Еще одну сотрудницу, тишайшую Раису Георгиевну, одетую и зимой и летом в одну и ту же темно-синюю кофту, Юна разглядела чуть ли не через полгода работы в редакции. Раиса Георгиевна уже сидела на своем рабочем месте, когда прочие сотрудники приходили, и еще сидела, когда они покидали редакцию. Она была пенсионеркой и, кажется, намеревалась до гроба просидеть тихо и незаметно в своем углу в неизменных очках на кончике носа, в вечной своей темно-синей кофте, с пакетиком леденцов в верхнем ящике стола. Это она первой принесла Ленечке леденцы, а потом уже стали носить и остальные сотрудники. Говорили, что Раиса Георгиевна — жена очень большого начальника, погибшего в конце тридцатых годов. Потом он был реабилитирован, но внезапное падение с высоты в эту неприметную редакцию, видно, так ошеломило Раису Георгиевну, что она никак не могла опомниться. Лишь иногда, когда самоуверенная Ираида Семеновна с апломбом начинала нести какую-нибудь ахинею, Раиса Георгиевна словно бы просыпалась и веско ставила все на свои места. Речь ее была серьезна и аргументированна, в словах сквозила ирония. В такие моменты всем становилось ясно, что и по образованию, и по воспитанию Раиса Георгиевна могла бы больше пользы принести, но уже, к сожалению, не принесет — историческая несправедливость исковеркала ее судьбу.

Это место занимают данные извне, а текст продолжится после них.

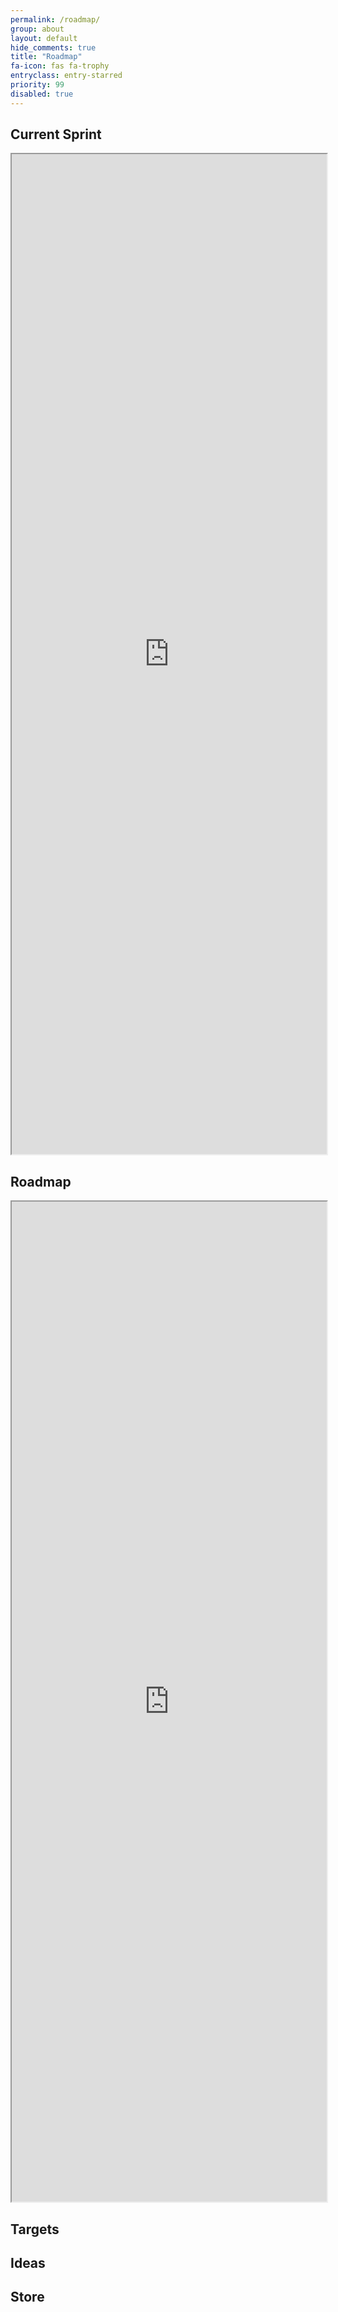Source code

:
 ```yaml
---
permalink: /roadmap/
group: about
layout: default
hide_comments: true
title: "Roadmap"
fa-icon: fas fa-trophy 
entryclass: entry-starred
priority: 99
disabled: true
---
```


## Current Sprint

<iframe src="https://screenshots.korge.org/sprint.html" style="width:100%;height:40vh;"></iframe>

## Roadmap

<iframe src="https://screenshots.korge.org/roadmap.html" style="width:100%;height:40vh;"></iframe>

## Targets

<div data-obsidian-canvas="/roadmap/targets.canvas"></div>

## Ideas

<div data-obsidian-canvas="/roadmap/ideas.canvas"></div>

## Store

<div data-obsidian-canvas="/roadmap/store.canvas"></div>

<script src="/assets/showdown.min.js"></script>
<script src="/assets/render_canvas.js"></script>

Такие разные сотрудники редакции все-таки все праздники старались встречать вместе. Лена приглашала своего мужа, почти двухметрового здоровяка, получившего в редакции прозвище Поддубный. Приходила жена Мокану. Мать Ленечки, как и сын, боготворившая Григория Пантелеевича, тоже появлялась время от времени, влюбленными глазами глядя на сотрудников: они виделись ей удивительно добрыми людьми, раз сумели приютить ее убогого, казалось, ни на что не способного сына, вернули ему ощущение, что он — человек.

Григорий Пантелеевич пел частушки, Юна, Лена и Поддубный танцевали. А заканчивалось празднество обычно дружной застольной песней, от которой их лица обретали какую-то умиротворенность, очищались от едкой суматохи буден и делались удивительно похожими друг на друга.

Вроде бы Юна по-настоящему полюбила своих сослуживцев, хотя техническая редакция и представлялась ей порой путами, которые крепко привязывали ее к земле, в то время как с Корнеевым она в часы покоя парила в облаках…

…С Корнеевым они были опять вместе. Проработав полтора года корректором, Юна решила доказать ему, что и она на что-то способна в жизни, что она нисколько не хуже Нади.

«Стану журналисткой», — сказала она себе и начала заниматься на вечерних курсах рабкоров при Союзе журналистов. Еще при Серафиме ей нравилась живая работа репортера, постоянное общение с людьми, смена событий. Заметив тогда ее интерес, Симка старался понятно, доходчиво объяснить, в чем скрыты особенности профессии журналиста.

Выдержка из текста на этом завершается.